# Input
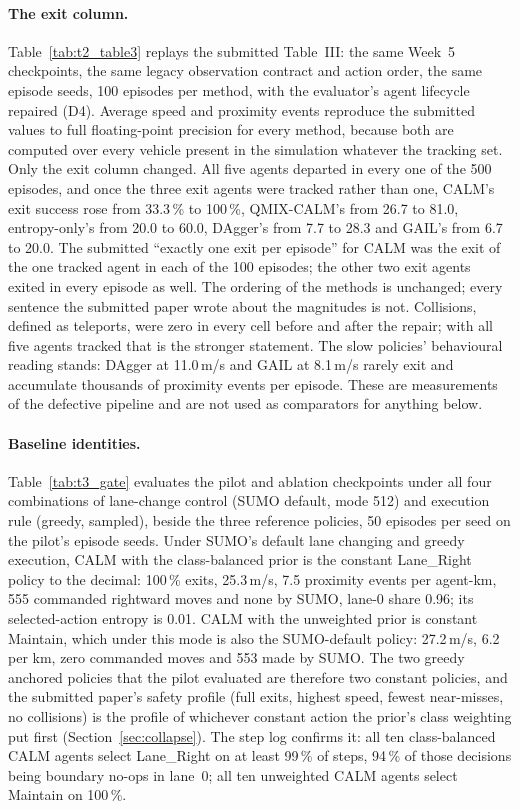 \paragraph{The exit column.}
Table~\ref{tab:t2_table3} replays the submitted Table~III: the same Week~5 checkpoints, the same legacy observation contract and action order, the same episode seeds, 100 episodes per method, with the evaluator's agent lifecycle repaired (D4). Average speed and proximity events reproduce the submitted values to full floating-point precision for every method, because both are computed over every vehicle present in the simulation whatever the tracking set. Only the exit column changed. All five agents departed in every one of the 500 episodes, and once the three exit agents were tracked rather than one, CALM's exit success rose from 33.3\,\% to 100\,\%, QMIX-CALM's from 26.7 to 81.0, entropy-only's from 20.0 to 60.0, DAgger's from 7.7 to 28.3 and GAIL's from 6.7 to 20.0. The submitted ``exactly one exit per episode'' for CALM was the exit of the one tracked agent in each of the 100 episodes; the other two exit agents exited in every episode as well. The ordering of the methods is unchanged; every sentence the submitted paper wrote about the magnitudes is not. Collisions, defined as teleports, were zero in every cell before and after the repair; with all five agents tracked that is the stronger statement. The slow policies' behavioural reading stands: DAgger at 11.0\,m/s and GAIL at 8.1\,m/s rarely exit and accumulate thousands of proximity events per episode. These are measurements of the defective pipeline and are not used as comparators for anything below.

\paragraph{Baseline identities.}
Table~\ref{tab:t3_gate} evaluates the pilot and ablation checkpoints under all four combinations of lane-change control (SUMO default, mode 512) and execution rule (greedy, sampled), beside the three reference policies, 50 episodes per seed on the pilot's episode seeds. Under SUMO's default lane changing and greedy execution, CALM with the class-balanced prior is the constant Lane\_Right policy to the decimal: 100\,\% exits, 25.3\,m/s, 7.5 proximity events per agent-km, 555 commanded rightward moves and none by SUMO, lane-0 share 0.96; its selected-action entropy is 0.01. CALM with the unweighted prior is constant Maintain, which under this mode is also the SUMO-default policy: 27.2\,m/s, 6.2 per km, zero commanded moves and 553 made by SUMO. The two greedy anchored policies that the pilot evaluated are therefore two constant policies, and the submitted paper's safety profile (full exits, highest speed, fewest near-misses, no collisions) is the profile of whichever constant action the prior's class weighting put first (Section~\ref{sec:collapse}). The step log confirms it: all ten class-balanced CALM agents select Lane\_Right on at least 99\,\% of steps, 94\,\% of those decisions being boundary no-ops in lane~0; all ten unweighted CALM agents select Maintain on 100\,\%.


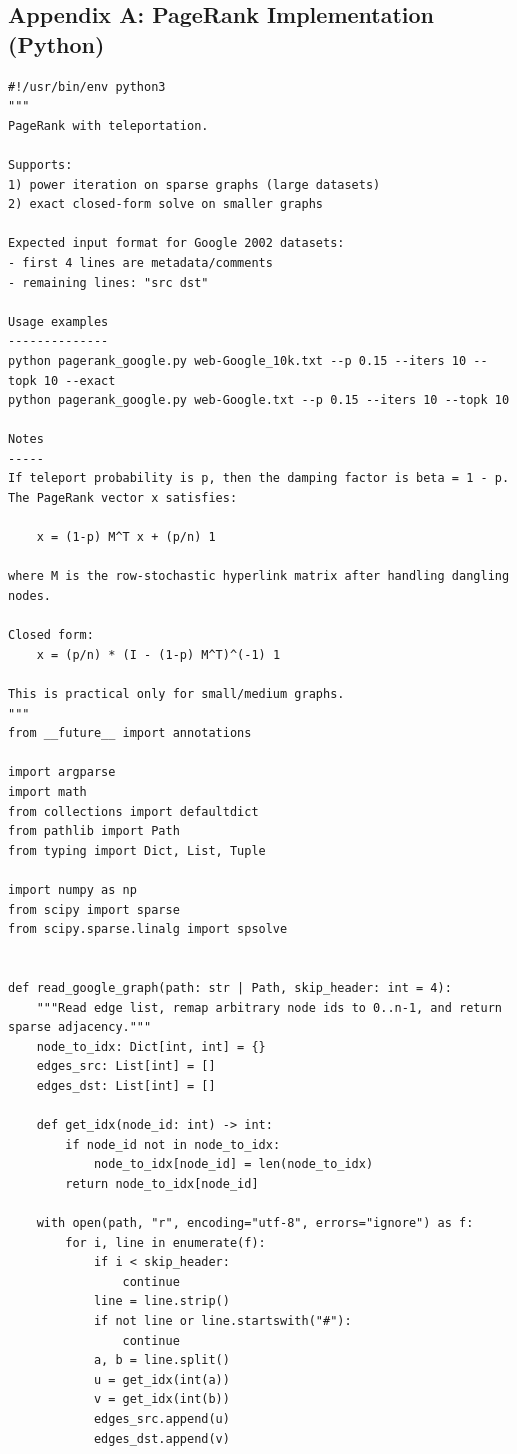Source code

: \documentclass[12pt]{article}
\begin{document}
\subsection{Appendix A: PageRank Implementation (Python)}

\begin{lstlisting}[style=pythonstyle]
#!/usr/bin/env python3
"""
PageRank with teleportation.

Supports:
1) power iteration on sparse graphs (large datasets)
2) exact closed-form solve on smaller graphs

Expected input format for Google 2002 datasets:
- first 4 lines are metadata/comments
- remaining lines: "src dst"

Usage examples
--------------
python pagerank_google.py web-Google_10k.txt --p 0.15 --iters 10 --topk 10 --exact
python pagerank_google.py web-Google.txt --p 0.15 --iters 10 --topk 10

Notes
-----
If teleport probability is p, then the damping factor is beta = 1 - p.
The PageRank vector x satisfies:

    x = (1-p) M^T x + (p/n) 1

where M is the row-stochastic hyperlink matrix after handling dangling nodes.

Closed form:
    x = (p/n) * (I - (1-p) M^T)^(-1) 1

This is practical only for small/medium graphs.
"""
from __future__ import annotations

import argparse
import math
from collections import defaultdict
from pathlib import Path
from typing import Dict, List, Tuple

import numpy as np
from scipy import sparse
from scipy.sparse.linalg import spsolve


def read_google_graph(path: str | Path, skip_header: int = 4):
    """Read edge list, remap arbitrary node ids to 0..n-1, and return sparse adjacency."""
    node_to_idx: Dict[int, int] = {}
    edges_src: List[int] = []
    edges_dst: List[int] = []

    def get_idx(node_id: int) -> int:
        if node_id not in node_to_idx:
            node_to_idx[node_id] = len(node_to_idx)
        return node_to_idx[node_id]

    with open(path, "r", encoding="utf-8", errors="ignore") as f:
        for i, line in enumerate(f):
            if i < skip_header:
                continue
            line = line.strip()
            if not line or line.startswith("#"):
                continue
            a, b = line.split()
            u = get_idx(int(a))
            v = get_idx(int(b))
            edges_src.append(u)
            edges_dst.append(v)


\end{lstlisting}
\end{document}
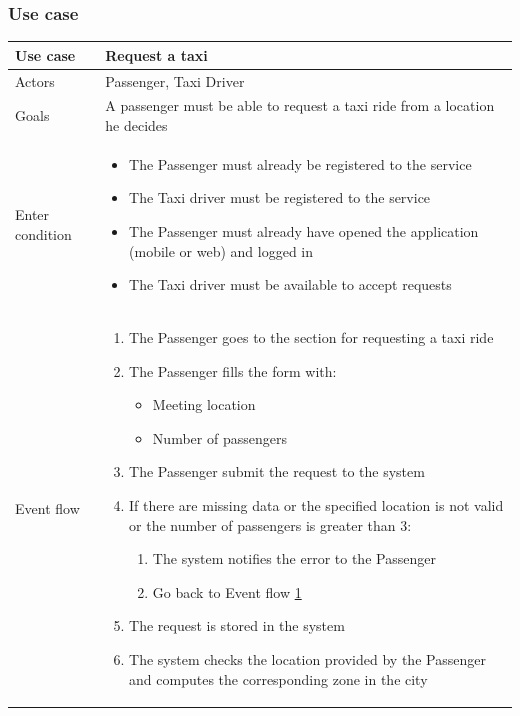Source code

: \subsubsection{Use case}
\begin{center}
\begin{longtable}{| p{} | p{} |} \hline
Use case & \textbf{Request a taxi} \\ \hline 
Actors & Passenger, Taxi Driver \\ \hline
Goals & A passenger must be able to request a taxi ride from a location he decides \\ \hline
Enter condition & \begin{itemize}
					\item The Passenger must already be registered to the service
					\item The Taxi driver must be registered to the service
					\item The Passenger must already have opened the application (mobile or web) and logged in
					\item The Taxi driver must be available to accept requests
					\end{itemize} \\ \hline
Event flow & \begin{enumerate}
				\item The Passenger goes to the section for requesting a taxi ride
				\item \label{fillForm} The Passenger fills the form with:
				\begin{itemize}
					\item Meeting location
					\item Number of passengers
				\end{itemize}
				\item The Passenger submit the request to the system
				\item If there are missing data or the specified location is not valid or the number of passengers is greater than 3:
				\begin{enumerate}
					\item The system notifies the error to the Passenger
					\item Go back to Event flow \ref{fillForm}
				\end{enumerate}
				\item The request is stored in the system
				\item The system checks the location provided by the Passenger and computes the corresponding zone in the city

\end{enumerate}
\end{longtable}
\end{center}
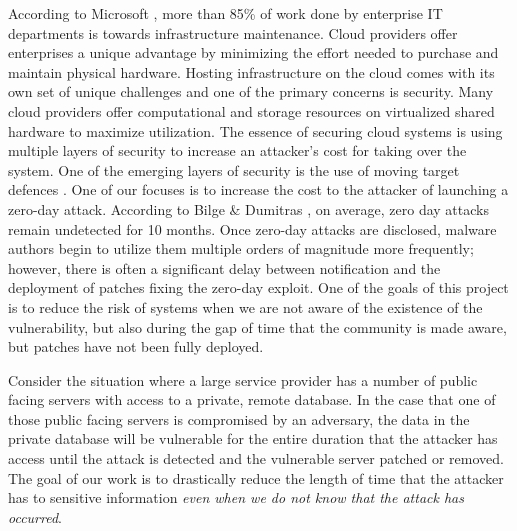 \documentclass[a4paper,twoside]{article}
\begin{document}
According to Microsoft \cite{harms_economics_2010}, more than 85\% of work done by enterprise IT departments is towards infrastructure maintenance. Cloud providers offer enterprises a unique advantage by minimizing the effort needed to purchase and maintain physical hardware.  %
Hosting infrastructure on the cloud comes with its own set of unique challenges and one of the primary concerns is security. Many cloud providers offer computational and storage resources on virtualized shared hardware to maximize utilization. The essence of securing cloud systems is using multiple layers \cite{panwar_layered_2011} of security to increase an attacker's cost for taking over the system. One of the emerging layers of security is the use of moving target defences \cite{evans_effectiveness_2011}.  
One of our focuses is to increase the cost to the attacker of launching a zero-day attack. According to Bilge \& Dumitras \cite{bilge_before_2012}, on average, zero day attacks remain undetected for 10 months. Once zero-day attacks are disclosed, malware authors begin to utilize them multiple orders of magnitude more frequently; however, there is often a significant delay between notification and the deployment of patches fixing the zero-day exploit. One of the goals of this project is to reduce the risk of systems when we are not aware of the existence of the vulnerability, but also during the gap of time that the community is made aware, but patches have not been fully deployed.


Consider the situation where a large service provider has a number of public facing servers with access to a private, remote database.  In the case that one of those public facing servers is compromised by an adversary, the data in the private database will be vulnerable for the entire duration that the attacker has access until the attack is detected and the vulnerable server patched or removed.  The goal of our work is to drastically reduce the length of time that the attacker has to sensitive information \textit{even when we do not know that the attack has occurred}. 
\end{document}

# Directions for this task
In the entries above, find the line that contains "v = get_idx(int(b))" and the line that contains "According to Microsoft". Reproduce exactly those two lines and every line between them, but not the pictures.

# Answer below
            v = get_idx(int(b))
            edges_src.append(u)
            edges_dst.append(v)


\end{lstlisting}
\end{document}
Source code

: \subsubsection{Use case}
\begin{center}
\begin{longtable}{| p{} | p{} |} \hline
Use case & \textbf{Request a taxi} \\ \hline 
Actors & Passenger, Taxi Driver \\ \hline
Goals & A passenger must be able to request a taxi ride from a location he decides \\ \hline
Enter condition & \begin{itemize}
					\item The Passenger must already be registered to the service
					\item The Taxi driver must be registered to the service
					\item The Passenger must already have opened the application (mobile or web) and logged in
					\item The Taxi driver must be available to accept requests
					\end{itemize} \\ \hline
Event flow & \begin{enumerate}
				\item The Passenger goes to the section for requesting a taxi ride
				\item \label{fillForm} The Passenger fills the form with:
				\begin{itemize}
					\item Meeting location
					\item Number of passengers
				\end{itemize}
				\item The Passenger submit the request to the system
				\item If there are missing data or the specified location is not valid or the number of passengers is greater than 3:
				\begin{enumerate}
					\item The system notifies the error to the Passenger
					\item Go back to Event flow \ref{fillForm}
				\end{enumerate}
				\item The request is stored in the system
				\item The system checks the location provided by the Passenger and computes the corresponding zone in the city

\end{enumerate}
\end{longtable}
\end{center}
 \documentclass[a4paper,twoside]{article}
\begin{document}
According to Microsoft \cite{harms_economics_2010}, more than 85\% of work done by enterprise IT departments is towards infrastructure maintenance. Cloud providers offer enterprises a unique advantage by minimizing the effort needed to purchase and maintain physical hardware.  %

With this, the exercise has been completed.